### Your objective
In the listing that follows, the lines starting at the one containing "### 4.2.5 Identify" and ending at the one containing "mDNS-discovery is a standalone" are to be returned exactly, both boundary lines included, and no others.

"""

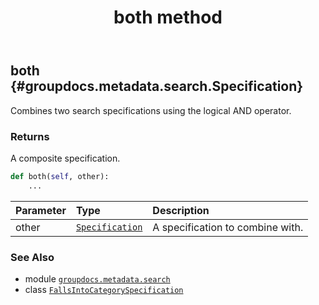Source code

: ﻿---
title: both method
second_title: GroupDocs.Metadata for Python via .NET API References
description: 
type: docs
url: /python-net/groupdocs.metadata.search/fallsintocategoryspecification/both/
is_root: false
weight: 20
---

## both {#groupdocs.metadata.search.Specification}

Combines two search specifications using the logical AND operator.


### Returns 


A composite specification.


```python
def both(self, other):
    ...
```


| Parameter | Type | Description |
| :- | :- | :- |
| other | [`Specification`](/metadata/python-net/groupdocs.metadata.search/specification) | A specification to combine with. |



### See Also
* module [`groupdocs.metadata.search`](../../)
* class [`FallsIntoCategorySpecification`](/metadata/python-net/groupdocs.metadata.search/fallsintocategoryspecification)
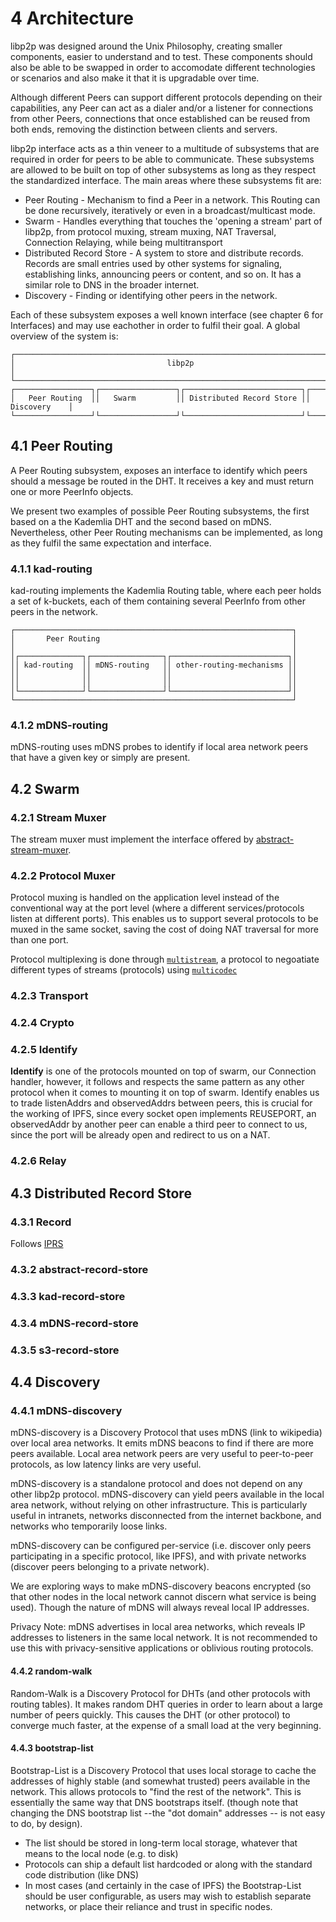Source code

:4 Architecture
==============

libp2p was designed around the Unix Philosophy, creating smaller components, easier to understand and to test. These components should also be able to be swapped in order to accomodate different technologies or scenarios and also make it that it is upgradable over time.

Although different Peers can support different protocols depending on their capabilities, any Peer can act as a dialer and/or a listener for connections from other Peers, connections that once established can be reused from both ends, removing the distinction between clients and servers.

libp2p interface acts as a thin veneer to a multitude of subsystems that are required in order for peers to be able to communicate. These subsystems are allowed to be built on top of other subsystems as long as they respect the standardized interface. The main areas where these subsystems fit are:

- Peer Routing - Mechanism to find a Peer in a network. This Routing can be done recursively, iteratively or even in a broadcast/multicast mode.
- Swarm - Handles everything that touches the 'opening a stream' part of libp2p, from protocol muxing, stream muxing, NAT Traversal, Connection Relaying, while being multitransport
- Distributed Record Store - A system to store and distribute records. Records are small entries used by other systems for signaling, establishing links, announcing peers or content, and so on. It has a similar role to DNS in the broader internet.
- Discovery - Finding or identifying other peers in the network.

Each of these subsystem exposes a well known interface (see chapter 6 for Interfaces) and may use eachother in order to fulfil their goal. A global overview of the system is:

```
┌─────────────────────────────────────────────────────────────────────────────────┐
│                                  libp2p                                         │
└─────────────────────────────────────────────────────────────────────────────────┘
┌─────────────────┐┌─────────────────┐┌──────────────────────────┐┌───────────────┐
│   Peer Routing  ││   Swarm         ││ Distributed Record Store ││  Discovery    │
└─────────────────┘└─────────────────┘└──────────────────────────┘└───────────────┘
```

## 4.1 Peer Routing

A Peer Routing subsystem, exposes an interface to identify which peers should a message be routed in the DHT. It receives a key and must return one or more PeerInfo objects.

We present two examples of possible Peer Routing subsystems, the first based on a the Kademlia DHT and the second based on mDNS. Nevertheless, other Peer Routing mechanisms can be implemented, as long as they fulfil the same expectation and interface.

### 4.1.1 kad-routing

kad-routing implements the Kademlia Routing table, where each peer holds a set of k-buckets, each of them containing several PeerInfo from other peers in the network. 

```
┌──────────────────────────────────────────────────────────────┐
│       Peer Routing                                           │
│                                                              │
│┌──────────────┐┌────────────────┐┌──────────────────────────┐│
││ kad-routing  ││ mDNS-routing   ││ other-routing-mechanisms ││
││              ││                ││                          ││
││              ││                ││                          ││
│└──────────────┘└────────────────┘└──────────────────────────┘│
└──────────────────────────────────────────────────────────────┘
```

### 4.1.2 mDNS-routing

mDNS-routing uses mDNS probes to identify if local area network peers that have a given key or simply are present.




## 4.2 Swarm

### 4.2.1 Stream Muxer

The stream muxer must implement the interface offered by [abstract-stream-muxer](https://github.com/diasdavid/abstract-stream-muxer).

### 4.2.2 Protocol Muxer

Protocol muxing is handled on the application level instead of the conventional way at the port level (where a different services/protocols listen at different ports). This enables us to support several protocols to be muxed in the same socket, saving the cost of doing NAT traversal for more than one port.

Protocol multiplexing is done through [`multistream`](https://github.com/jbenet/multistream), a protocol to negoatiate different types of streams (protocols) using [`multicodec`](https://github.com/jbenet/multicodec)

### 4.2.3 Transport

### 4.2.4 Crypto

### 4.2.5 Identify

**Identify** is one of the protocols mounted on top of swarm, our Connection handler, however, it follows and respects the same pattern as any other protocol when it comes to mounting it on top of swarm. Identify enables us to trade listenAddrs and observedAddrs between peers, this is crucial for the working of IPFS, since every socket open implements REUSEPORT, an observedAddr by another peer can enable a third peer to connect to us, since the port will be already open and redirect to us on a NAT.

### 4.2.6 Relay












## 4.3 Distributed Record Store

### 4.3.1 Record

Follows [IPRS](https://github.com/ipfs/specs/tree/master/records)

### 4.3.2 abstract-record-store

### 4.3.3 kad-record-store

### 4.3.4 mDNS-record-store

### 4.3.5 s3-record-store










## 4.4 Discovery

### 4.4.1 mDNS-discovery

mDNS-discovery is a Discovery Protocol that uses mDNS (link to wikipedia) over local area networks. It emits mDNS beacons to find if there are more peers available. Local area network peers are very useful to peer-to-peer protocols, as low latency links are very useful.

mDNS-discovery is a standalone protocol and does not depend on any other libp2p protocol. mDNS-discovery can yield peers available in the local area network, without relying on other infrastructure. This is particularly useful in intranets, networks disconnected from the internet backbone, and networks who temporarily loose links.

mDNS-discovery can be configured per-service (i.e. discover only peers participating in a specific protocol, like IPFS), and with private networks (discover peers belonging to a private network).

We are exploring ways to make mDNS-discovery beacons encrypted (so that other nodes in the local network cannot discern what service is being used). Though the nature of mDNS will always reveal local IP addresses.

Privacy Note: mDNS advertises in local area networks, which reveals IP addresses to listeners in the same local network. It is not recommended to use this with privacy-sensitive applications or oblivious routing protocols.

#### 4.4.2 random-walk

Random-Walk is a Discovery Protocol for DHTs (and other protocols with routing tables). It makes random DHT queries in order to learn about a large number of peers quickly. This causes the DHT (or other protocol) to converge much faster, at the expense of a small load at the very beginning.

#### 4.4.3 bootstrap-list

Bootstrap-List is a Discovery Protocol that uses local storage to cache the addresses of highly stable (and somewhat trusted) peers available in the network. This allows protocols to "find the rest of the network". This is essentially the same way that DNS bootstraps itself. (though note that changing the DNS bootstrap list --the "dot domain" addresses -- is not easy to do, by design).
 - The list should be stored in long-term local storage, whatever that means to the local node (e.g. to disk)
 - Protocols can ship a default list hardcoded or along with the standard code distribution (like DNS)
 - In most cases (and certainly in the case of IPFS) the Bootstrap-List should be user configurable, as users may wish to establish separate networks, or place their reliance and trust in specific nodes.
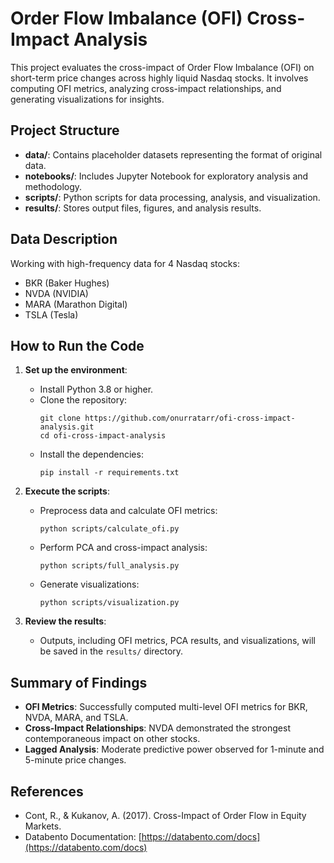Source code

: # Order Flow Imbalance (OFI) Cross-Impact Analysis

This project evaluates the cross-impact of Order Flow Imbalance (OFI) on short-term price changes across highly liquid Nasdaq stocks. It involves computing OFI metrics, analyzing cross-impact relationships, and generating visualizations for insights.

## Project Structure
- **data/**: Contains placeholder datasets representing the format of original data.
- **notebooks/**: Includes Jupyter Notebook for exploratory analysis and methodology.
- **scripts/**: Python scripts for data processing, analysis, and visualization.
- **results/**: Stores output files, figures, and analysis results.

## Data Description
Working with high-frequency data for 4 Nasdaq stocks:
- BKR (Baker Hughes)
- NVDA (NVIDIA)
- MARA (Marathon Digital)
- TSLA (Tesla)

## How to Run the Code
1. **Set up the environment**:
   - Install Python 3.8 or higher.
   - Clone the repository: 
     ```
     git clone https://github.com/onurratarr/ofi-cross-impact-analysis.git
     cd ofi-cross-impact-analysis
     ```
   - Install the dependencies:
     ```
     pip install -r requirements.txt
     ```

2. **Execute the scripts**:
   - Preprocess data and calculate OFI metrics:
     ```
     python scripts/calculate_ofi.py
     ```
   - Perform PCA and cross-impact analysis:
     ```
     python scripts/full_analysis.py
     ```
   - Generate visualizations:
     ```
     python scripts/visualization.py
     ```

3. **Review the results**:
   - Outputs, including OFI metrics, PCA results, and visualizations, will be saved in the `results/` directory.

## Summary of Findings
- **OFI Metrics**: Successfully computed multi-level OFI metrics for BKR, NVDA, MARA, and TSLA.
- **Cross-Impact Relationships**: NVDA demonstrated the strongest contemporaneous impact on other stocks.
- **Lagged Analysis**: Moderate predictive power observed for 1-minute and 5-minute price changes.

## References
- Cont, R., & Kukanov, A. (2017). Cross-Impact of Order Flow in Equity Markets.
- Databento Documentation: [https://databento.com/docs](https://databento.com/docs)





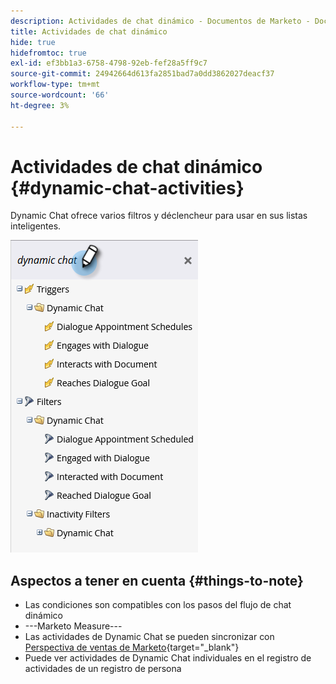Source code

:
```yaml
---
description: Actividades de chat dinámico - Documentos de Marketo - Documentación del producto
title: Actividades de chat dinámico
hide: true
hidefromtoc: true
exl-id: ef3bb1a3-6758-4798-92eb-fef28a5ff9c7
source-git-commit: 24942664d613fa2851bad7a0dd3862027deacf37
workflow-type: tm+mt
source-wordcount: '66'
ht-degree: 3%

---
```


# Actividades de chat dinámico {#dynamic-chat-activities}

Dynamic Chat ofrece varios filtros y déclencheur para usar en sus listas inteligentes.

![](assets/dynamic-chat-activities-1.png)

## Aspectos a tener en cuenta {#things-to-note}

* Las condiciones son compatibles con los pasos del flujo de chat dinámico
* ---Marketo Measure---
* Las actividades de Dynamic Chat se pueden sincronizar con [Perspectiva de ventas de Marketo](/help/marketo/product-docs/marketo-sales-insight/msi-for-salesforce/features/dynamic-chat-integration.md){target=&quot;_blank&quot;}
* Puede ver actividades de Dynamic Chat individuales en el registro de actividades de un registro de persona
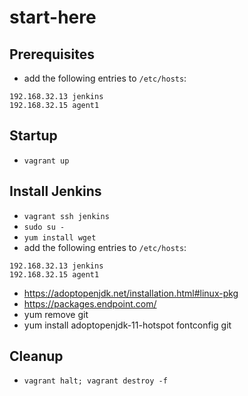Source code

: # start-here

## Prerequisites

* add the following entries to `/etc/hosts`:

```
192.168.32.13 jenkins
192.168.32.15 agent1
```

## Startup

* `vagrant up`

## Install Jenkins

* `vagrant ssh jenkins`
* `sudo su -`
* `yum install wget`
*  add the following entries to `/etc/hosts`:

```
192.168.32.13 jenkins
192.168.32.15 agent1
```
* https://adoptopenjdk.net/installation.html#linux-pkg
* https://packages.endpoint.com/
* yum remove git
* yum install adoptopenjdk-11-hotspot fontconfig git

## Cleanup

* `vagrant halt; vagrant destroy -f`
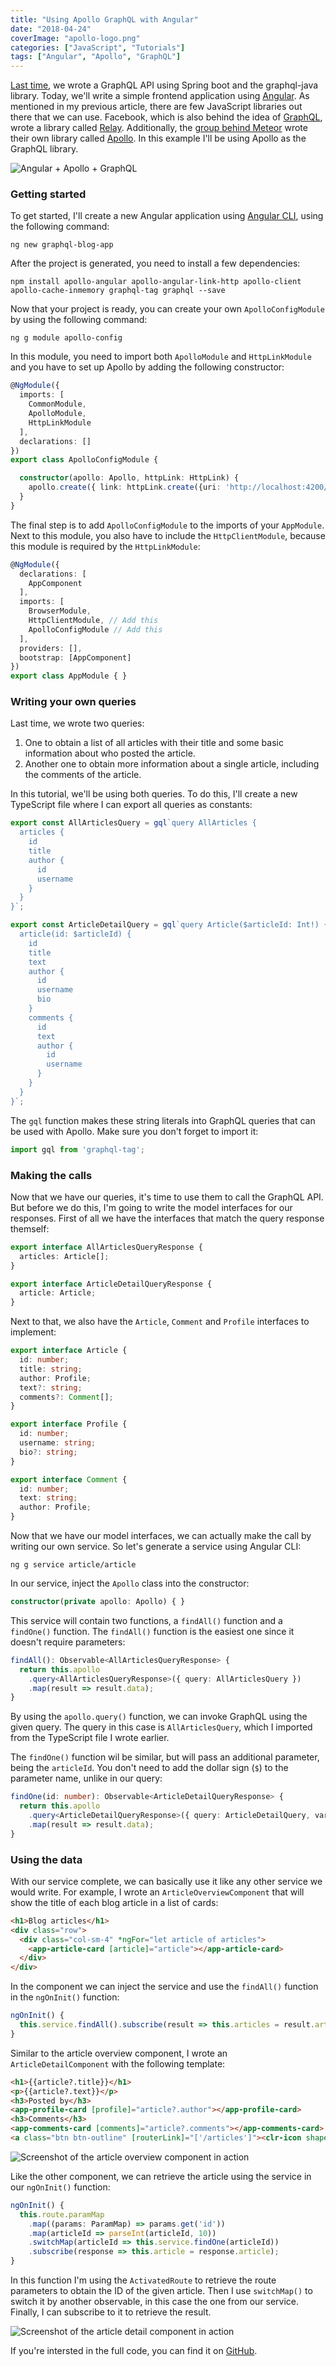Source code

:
 ```yaml
---
title: "Using Apollo GraphQL with Angular"
date: "2018-04-24"
coverImage: "apollo-logo.png"
categories: ["JavaScript", "Tutorials"]
tags: ["Angular", "Apollo", "GraphQL"]
---
```


[Last time](https://wordpress.g00glen00b.be/graphql-spring-boot/), we wrote a GraphQL API using Spring boot and the graphql-java library. Today, we'll write a simple frontend application using [Angular](https://angular.io/). As mentioned in my previous article, there are few JavaScript libraries out there that we can use. Facebook, which is also behind the idea of [GraphQL](http://graphql.org/), wrote a library called [Relay](https://facebook.github.io/relay/). Additionally, the [group behind Meteor](https://www.meteor.io/) wrote their own library called [Apollo](https://www.apollographql.com/). In this example I'll be using Apollo as the GraphQL library.

![Angular + Apollo + GraphQL](images/angular-apollo-graphql.png)

### Getting started

To get started, I'll create a new Angular application using [Angular CLI](https://cli.angular.io/), using the following command:

```
ng new graphql-blog-app
```

After the project is generated, you need to install a few dependencies:

```
npm install apollo-angular apollo-angular-link-http apollo-client apollo-cache-inmemory graphql-tag graphql --save
```

Now that your project is ready, you can create your own `ApolloConfigModule` by using the following command:

```
ng g module apollo-config
```

In this module, you need to import both `ApolloModule` and `HttpLinkModule` and you have to set up Apollo by adding the following constructor:

```typescript
@NgModule({
  imports: [
    CommonModule,
    ApolloModule,
    HttpLinkModule
  ],
  declarations: []
})
export class ApolloConfigModule {

  constructor(apollo: Apollo, httpLink: HttpLink) {
    apollo.create({ link: httpLink.create({uri: 'http://localhost:4200/graphql' }), cache: new InMemoryCache() });
  }
}
```

The final step is to add `ApolloConfigModule` to the imports of your `AppModule`. Next to this module, you also have to include the `HttpClientModule`, because this module is required by the `HttpLinkModule`:

```typescript
@NgModule({
  declarations: [
    AppComponent
  ],
  imports: [
    BrowserModule,
    HttpClientModule, // Add this
    ApolloConfigModule // Add this
  ],
  providers: [],
  bootstrap: [AppComponent]
})
export class AppModule { }
```

### Writing your own queries

Last time, we wrote two queries:

1. One to obtain a list of all articles with their title and some basic information about who posted the article.
2. Another one to obtain more information about a single article, including the comments of the article.

In this tutorial, we'll be using both queries. To do this, I'll create a new TypeScript file where I can export all queries as constants:

```typescript
export const AllArticlesQuery = gql`query AllArticles {
  articles {
    id
    title
    author {
      id
      username
    }
  }
}`;

export const ArticleDetailQuery = gql`query Article($articleId: Int!) {
  article(id: $articleId) {
    id
    title
    text
    author {
      id
      username
      bio
    }
    comments {
      id
      text
      author {
        id
        username
      }
    }
  }
}`;
```

The `gql` function makes these string literals into GraphQL queries that can be used with Apollo. Make sure you don't forget to import it:

```typescript
import gql from 'graphql-tag';
```

### Making the calls

Now that we have our queries, it's time to use them to call the GraphQL API. But before we do this, I'm going to write the model interfaces for our responses. First of all we have the interfaces that match the query response themself:

```typescript
export interface AllArticlesQueryResponse {
  articles: Article[];
}

export interface ArticleDetailQueryResponse {
  article: Article;
}
```

Next to that, we also have the `Article`, `Comment` and `Profile` interfaces to implement:

```typescript
export interface Article {
  id: number;
  title: string;
  author: Profile;
  text?: string;
  comments?: Comment[];
}

export interface Profile {
  id: number;
  username: string;
  bio?: string;
}

export interface Comment {
  id: number;
  text: string;
  author: Profile;
}
```

Now that we have our model interfaces, we can actually make the call by writing our own service. So let's generate a service using Angular CLI:

```
ng g service article/article
```

In our service, inject the `Apollo` class into the constructor:

```typescript
constructor(private apollo: Apollo) { }
```

This service will contain two functions, a `findAll()` function and a `findOne()` function. The `findAll()` function is the easiest one since it doesn't require parameters:

```typescript
findAll(): Observable<AllArticlesQueryResponse> {
  return this.apollo
    .query<AllArticlesQueryResponse>({ query: AllArticlesQuery })
    .map(result => result.data);
}
```

By using the `apollo.query()` function, we can invoke GraphQL using the given query. The query in this case is `AllArticlesQuery`, which I imported from the TypeScript file I wrote earlier.

The `findOne()` function wil be similar, but will pass an additional parameter, being the `articleId`. You don't need to add the dollar sign (`$`) to the parameter name, unlike in our query:

```typescript
findOne(id: number): Observable<ArticleDetailQueryResponse> {
  return this.apollo
    .query<ArticleDetailQueryResponse>({ query: ArticleDetailQuery, variables: { articleId: id } })
    .map(result => result.data);
}
```

### Using the data

With our service complete, we can basically use it like any other service we would write. For example, I wrote an `ArticleOverviewComponent` that will show the title of each blog article in a list of cards:

```html
<h1>Blog articles</h1>
<div class="row">
  <div class="col-sm-4" *ngFor="let article of articles">
    <app-article-card [article]="article"></app-article-card>
  </div>
</div>
```

In the component we can inject the service and use the `findAll()` function in the `ngOnInit()` function:

```typescript
ngOnInit() {
  this.service.findAll().subscribe(result => this.articles = result.articles);
}
```

Similar to the article overview component, I wrote an `ArticleDetailComponent` with the following template:

```html
<h1>{{article?.title}}</h1>
<p>{{article?.text}}</p>
<h3>Posted by</h3>
<app-profile-card [profile]="article?.author"></app-profile-card>
<h3>Comments</h3>
<app-comments-card [comments]="article?.comments"></app-comments-card>
<a class="btn btn-outline" [routerLink]="['/articles']"><clr-icon shape="arrow left"></clr-icon> Go back</a>
```

![Screenshot of the article overview component in action](images/Screenshot-2018-02-04-16.27.51.png)

Like the other component, we can retrieve the article using the service in our `ngOnInit()` function:

```typescript
ngOnInit() {
  this.route.paramMap
    .map((params: ParamMap) => params.get('id'))
    .map(articleId => parseInt(articleId, 10))
    .switchMap(articleId => this.service.findOne(articleId))
    .subscribe(response => this.article = response.article);
}
```

In this function I'm using the `ActivatedRoute` to retrieve the route parameters to obtain the ID of the given article. Then I use `switchMap()` to switch it by another observable, in this case the one from our service. Finally, I can subscribe to it to retrieve the result.

![Screenshot of the article detail component in action](images/Screenshot-2018-02-04-16.27.59.png)

If you're intersted in the full code, you can find it on [GitHub](https://github.com/g00glen00b/blog-apollo-graphql-angular-app).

"""

### Written answer
### 4.2.5 Identify

**Identify** is one of the protocols mounted on top of swarm, our Connection handler, however, it follows and respects the same pattern as any other protocol when it comes to mounting it on top of swarm. Identify enables us to trade listenAddrs and observedAddrs between peers, this is crucial for the working of IPFS, since every socket open implements REUSEPORT, an observedAddr by another peer can enable a third peer to connect to us, since the port will be already open and redirect to us on a NAT.

### 4.2.6 Relay












## 4.3 Distributed Record Store

### 4.3.1 Record

Follows [IPRS](https://github.com/ipfs/specs/tree/master/records)

### 4.3.2 abstract-record-store

### 4.3.3 kad-record-store

### 4.3.4 mDNS-record-store

### 4.3.5 s3-record-store










## 4.4 Discovery

### 4.4.1 mDNS-discovery

mDNS-discovery is a Discovery Protocol that uses mDNS (link to wikipedia) over local area networks. It emits mDNS beacons to find if there are more peers available. Local area network peers are very useful to peer-to-peer protocols, as low latency links are very useful.

mDNS-discovery is a standalone protocol and does not depend on any other libp2p protocol. mDNS-discovery can yield peers available in the local area network, without relying on other infrastructure. This is particularly useful in intranets, networks disconnected from the internet backbone, and networks who temporarily loose links.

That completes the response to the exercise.